▶ _Supplied records_
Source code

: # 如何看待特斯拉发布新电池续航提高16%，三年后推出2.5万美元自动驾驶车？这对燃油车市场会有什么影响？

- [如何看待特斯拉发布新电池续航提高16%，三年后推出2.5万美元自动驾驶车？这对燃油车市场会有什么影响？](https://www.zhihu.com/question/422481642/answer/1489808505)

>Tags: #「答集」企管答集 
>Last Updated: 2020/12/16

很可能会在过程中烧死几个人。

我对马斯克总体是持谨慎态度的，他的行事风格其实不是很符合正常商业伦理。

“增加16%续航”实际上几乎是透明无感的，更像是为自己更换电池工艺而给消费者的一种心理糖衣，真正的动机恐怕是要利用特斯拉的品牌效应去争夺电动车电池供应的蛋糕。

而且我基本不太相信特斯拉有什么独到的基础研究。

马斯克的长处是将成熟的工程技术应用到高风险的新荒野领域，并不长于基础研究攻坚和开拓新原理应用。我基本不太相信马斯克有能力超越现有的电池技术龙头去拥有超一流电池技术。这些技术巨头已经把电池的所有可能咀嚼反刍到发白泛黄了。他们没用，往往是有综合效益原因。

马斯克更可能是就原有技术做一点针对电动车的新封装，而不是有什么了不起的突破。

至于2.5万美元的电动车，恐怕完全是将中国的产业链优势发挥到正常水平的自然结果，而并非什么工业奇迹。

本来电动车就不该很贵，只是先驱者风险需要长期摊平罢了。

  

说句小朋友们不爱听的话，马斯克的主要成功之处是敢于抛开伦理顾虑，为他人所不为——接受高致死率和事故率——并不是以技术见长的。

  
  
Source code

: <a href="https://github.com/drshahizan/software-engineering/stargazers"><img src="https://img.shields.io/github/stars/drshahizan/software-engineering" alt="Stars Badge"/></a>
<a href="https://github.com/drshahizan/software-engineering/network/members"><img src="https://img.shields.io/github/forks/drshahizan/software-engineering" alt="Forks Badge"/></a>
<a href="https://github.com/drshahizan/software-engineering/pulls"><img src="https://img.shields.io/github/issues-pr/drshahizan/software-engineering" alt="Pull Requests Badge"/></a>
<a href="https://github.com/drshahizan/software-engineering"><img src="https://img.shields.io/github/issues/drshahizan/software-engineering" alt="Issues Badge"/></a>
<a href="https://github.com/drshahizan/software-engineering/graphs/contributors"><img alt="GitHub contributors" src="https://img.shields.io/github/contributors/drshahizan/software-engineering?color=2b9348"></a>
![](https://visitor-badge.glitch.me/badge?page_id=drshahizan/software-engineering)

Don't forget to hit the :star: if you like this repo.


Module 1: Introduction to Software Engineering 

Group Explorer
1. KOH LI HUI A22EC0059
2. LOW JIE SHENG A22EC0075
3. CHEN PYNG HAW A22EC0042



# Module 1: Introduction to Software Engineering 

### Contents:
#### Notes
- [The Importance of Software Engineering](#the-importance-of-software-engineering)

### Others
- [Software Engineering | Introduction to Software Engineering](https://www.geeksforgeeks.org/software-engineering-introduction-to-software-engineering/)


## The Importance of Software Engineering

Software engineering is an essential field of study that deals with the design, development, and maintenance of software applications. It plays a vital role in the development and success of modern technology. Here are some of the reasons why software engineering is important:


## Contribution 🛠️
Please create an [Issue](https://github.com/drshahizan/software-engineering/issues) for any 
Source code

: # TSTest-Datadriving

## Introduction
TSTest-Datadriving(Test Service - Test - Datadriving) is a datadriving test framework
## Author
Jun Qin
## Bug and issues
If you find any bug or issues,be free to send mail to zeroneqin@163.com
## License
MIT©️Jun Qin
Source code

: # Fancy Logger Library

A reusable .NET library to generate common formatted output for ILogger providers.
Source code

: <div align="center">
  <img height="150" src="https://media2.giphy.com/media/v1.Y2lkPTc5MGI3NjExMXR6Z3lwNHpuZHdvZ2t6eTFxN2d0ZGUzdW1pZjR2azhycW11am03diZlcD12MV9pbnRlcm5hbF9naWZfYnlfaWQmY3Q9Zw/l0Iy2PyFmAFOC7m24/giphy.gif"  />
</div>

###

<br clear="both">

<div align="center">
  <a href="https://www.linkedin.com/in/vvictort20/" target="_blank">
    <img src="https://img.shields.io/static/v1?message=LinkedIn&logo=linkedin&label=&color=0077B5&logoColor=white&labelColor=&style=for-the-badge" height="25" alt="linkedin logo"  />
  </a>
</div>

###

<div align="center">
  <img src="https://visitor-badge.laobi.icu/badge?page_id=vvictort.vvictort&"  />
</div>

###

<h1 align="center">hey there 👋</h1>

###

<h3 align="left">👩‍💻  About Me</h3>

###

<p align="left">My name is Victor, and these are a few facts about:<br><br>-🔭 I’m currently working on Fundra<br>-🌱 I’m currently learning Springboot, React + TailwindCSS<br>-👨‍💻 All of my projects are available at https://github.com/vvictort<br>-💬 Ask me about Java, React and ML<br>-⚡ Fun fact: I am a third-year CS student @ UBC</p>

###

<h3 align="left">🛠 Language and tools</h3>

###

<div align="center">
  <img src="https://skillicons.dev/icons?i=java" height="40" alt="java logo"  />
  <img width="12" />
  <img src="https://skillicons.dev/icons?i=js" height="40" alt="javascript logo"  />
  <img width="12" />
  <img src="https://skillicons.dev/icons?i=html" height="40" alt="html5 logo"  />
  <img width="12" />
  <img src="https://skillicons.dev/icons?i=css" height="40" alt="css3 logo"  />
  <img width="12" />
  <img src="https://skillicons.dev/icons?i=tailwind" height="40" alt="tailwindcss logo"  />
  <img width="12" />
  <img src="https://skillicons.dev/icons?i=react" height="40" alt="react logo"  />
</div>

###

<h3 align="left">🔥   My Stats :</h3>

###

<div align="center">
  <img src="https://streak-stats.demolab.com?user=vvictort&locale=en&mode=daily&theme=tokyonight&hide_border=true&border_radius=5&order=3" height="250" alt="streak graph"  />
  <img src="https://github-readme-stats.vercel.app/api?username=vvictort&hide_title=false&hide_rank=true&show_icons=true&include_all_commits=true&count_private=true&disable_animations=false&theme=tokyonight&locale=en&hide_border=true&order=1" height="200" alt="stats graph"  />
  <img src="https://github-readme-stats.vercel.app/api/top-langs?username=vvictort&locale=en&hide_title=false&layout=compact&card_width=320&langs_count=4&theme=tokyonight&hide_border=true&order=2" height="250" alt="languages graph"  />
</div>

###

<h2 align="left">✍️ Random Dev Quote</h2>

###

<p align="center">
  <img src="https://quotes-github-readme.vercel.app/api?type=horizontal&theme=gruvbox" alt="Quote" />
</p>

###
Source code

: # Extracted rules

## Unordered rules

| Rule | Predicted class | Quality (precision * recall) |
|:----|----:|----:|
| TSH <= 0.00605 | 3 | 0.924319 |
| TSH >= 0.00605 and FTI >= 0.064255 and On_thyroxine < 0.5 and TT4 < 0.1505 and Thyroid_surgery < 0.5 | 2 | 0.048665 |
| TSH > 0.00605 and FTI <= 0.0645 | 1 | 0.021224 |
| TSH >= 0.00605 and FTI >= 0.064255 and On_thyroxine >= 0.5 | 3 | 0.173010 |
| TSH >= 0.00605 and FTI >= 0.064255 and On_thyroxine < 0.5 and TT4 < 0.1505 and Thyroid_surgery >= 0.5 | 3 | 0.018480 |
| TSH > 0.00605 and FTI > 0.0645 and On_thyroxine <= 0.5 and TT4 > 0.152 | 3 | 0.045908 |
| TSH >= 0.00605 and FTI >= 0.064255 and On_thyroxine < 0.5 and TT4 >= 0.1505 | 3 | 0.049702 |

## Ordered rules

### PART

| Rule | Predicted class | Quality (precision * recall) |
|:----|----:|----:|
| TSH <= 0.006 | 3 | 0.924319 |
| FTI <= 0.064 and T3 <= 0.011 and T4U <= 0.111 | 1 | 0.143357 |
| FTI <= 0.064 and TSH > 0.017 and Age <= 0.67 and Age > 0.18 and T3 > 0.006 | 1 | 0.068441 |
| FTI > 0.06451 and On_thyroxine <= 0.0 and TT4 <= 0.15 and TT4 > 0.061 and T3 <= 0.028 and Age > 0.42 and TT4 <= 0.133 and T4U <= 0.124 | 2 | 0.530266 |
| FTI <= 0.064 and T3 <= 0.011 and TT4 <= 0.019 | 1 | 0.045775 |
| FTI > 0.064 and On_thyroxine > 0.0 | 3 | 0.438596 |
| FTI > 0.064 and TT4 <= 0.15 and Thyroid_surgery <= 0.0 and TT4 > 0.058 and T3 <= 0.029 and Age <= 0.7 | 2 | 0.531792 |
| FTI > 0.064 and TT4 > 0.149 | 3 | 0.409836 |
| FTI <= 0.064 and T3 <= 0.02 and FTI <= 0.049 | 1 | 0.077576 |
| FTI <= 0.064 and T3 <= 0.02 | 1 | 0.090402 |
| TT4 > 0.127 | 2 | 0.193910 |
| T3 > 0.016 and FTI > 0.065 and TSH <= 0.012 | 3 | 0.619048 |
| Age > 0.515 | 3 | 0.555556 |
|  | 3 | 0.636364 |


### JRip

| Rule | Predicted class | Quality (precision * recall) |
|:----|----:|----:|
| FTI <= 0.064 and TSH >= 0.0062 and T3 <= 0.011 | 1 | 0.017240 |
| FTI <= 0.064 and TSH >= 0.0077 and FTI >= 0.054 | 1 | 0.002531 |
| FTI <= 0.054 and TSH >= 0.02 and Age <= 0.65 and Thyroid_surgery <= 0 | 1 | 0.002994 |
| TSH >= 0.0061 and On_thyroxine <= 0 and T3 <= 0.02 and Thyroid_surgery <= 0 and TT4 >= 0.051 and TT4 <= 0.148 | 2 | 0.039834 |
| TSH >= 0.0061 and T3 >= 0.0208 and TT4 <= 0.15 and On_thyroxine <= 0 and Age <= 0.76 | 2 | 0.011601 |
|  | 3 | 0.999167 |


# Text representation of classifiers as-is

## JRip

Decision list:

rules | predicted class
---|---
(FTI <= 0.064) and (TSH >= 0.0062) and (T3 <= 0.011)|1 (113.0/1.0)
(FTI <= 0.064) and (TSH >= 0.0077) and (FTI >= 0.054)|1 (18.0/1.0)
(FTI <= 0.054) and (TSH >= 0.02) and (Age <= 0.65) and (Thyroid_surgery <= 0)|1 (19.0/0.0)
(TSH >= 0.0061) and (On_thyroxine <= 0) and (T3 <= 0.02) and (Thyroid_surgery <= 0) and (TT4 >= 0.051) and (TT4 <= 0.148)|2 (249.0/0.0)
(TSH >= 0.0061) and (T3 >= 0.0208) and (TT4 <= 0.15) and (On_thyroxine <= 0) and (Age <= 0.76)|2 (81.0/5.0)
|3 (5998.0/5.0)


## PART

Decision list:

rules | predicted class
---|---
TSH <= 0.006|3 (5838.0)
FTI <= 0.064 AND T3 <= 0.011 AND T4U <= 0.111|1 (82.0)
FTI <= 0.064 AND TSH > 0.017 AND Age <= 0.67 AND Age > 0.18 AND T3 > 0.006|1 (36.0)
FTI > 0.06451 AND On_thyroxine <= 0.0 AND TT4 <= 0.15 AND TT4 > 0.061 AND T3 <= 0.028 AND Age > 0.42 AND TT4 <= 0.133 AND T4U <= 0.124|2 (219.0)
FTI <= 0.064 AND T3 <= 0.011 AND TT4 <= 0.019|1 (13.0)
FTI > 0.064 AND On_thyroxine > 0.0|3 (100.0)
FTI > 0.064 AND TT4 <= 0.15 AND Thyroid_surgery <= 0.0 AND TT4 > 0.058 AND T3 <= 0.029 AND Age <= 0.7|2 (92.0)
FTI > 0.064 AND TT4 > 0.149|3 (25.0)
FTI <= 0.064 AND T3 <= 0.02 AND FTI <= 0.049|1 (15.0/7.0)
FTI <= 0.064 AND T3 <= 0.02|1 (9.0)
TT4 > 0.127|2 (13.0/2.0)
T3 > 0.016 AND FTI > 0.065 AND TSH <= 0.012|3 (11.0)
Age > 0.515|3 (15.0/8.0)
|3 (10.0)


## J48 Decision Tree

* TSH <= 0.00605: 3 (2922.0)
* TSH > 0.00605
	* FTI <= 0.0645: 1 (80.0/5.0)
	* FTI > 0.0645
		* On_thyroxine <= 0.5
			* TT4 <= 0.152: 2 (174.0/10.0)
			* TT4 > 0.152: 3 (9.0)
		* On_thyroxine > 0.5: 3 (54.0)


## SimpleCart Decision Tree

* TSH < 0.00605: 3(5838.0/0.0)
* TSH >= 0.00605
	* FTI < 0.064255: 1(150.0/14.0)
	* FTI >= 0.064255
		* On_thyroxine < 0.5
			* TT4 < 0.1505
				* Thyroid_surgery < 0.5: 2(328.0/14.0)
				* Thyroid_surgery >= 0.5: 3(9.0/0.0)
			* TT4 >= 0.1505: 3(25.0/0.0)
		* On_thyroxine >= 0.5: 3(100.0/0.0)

▶ _About this task_
Go to the line in the material above that contains "<= 0.7|2 (92.0)" and copy exactly from there through the line that contains "TT4 > 0.127|2 (13.0/2.0)", stopping after it.

▶ _Reply to the exercise_
FTI > 0.064 AND TT4 <= 0.15 AND Thyroid_surgery <= 0.0 AND TT4 > 0.058 AND T3 <= 0.029 AND Age <= 0.7|2 (92.0)
FTI > 0.064 AND TT4 > 0.149|3 (25.0)
FTI <= 0.064 AND T3 <= 0.02 AND FTI <= 0.049|1 (15.0/7.0)
FTI <= 0.064 AND T3 <= 0.02|1 (9.0)
TT4 > 0.127|2 (13.0/2.0)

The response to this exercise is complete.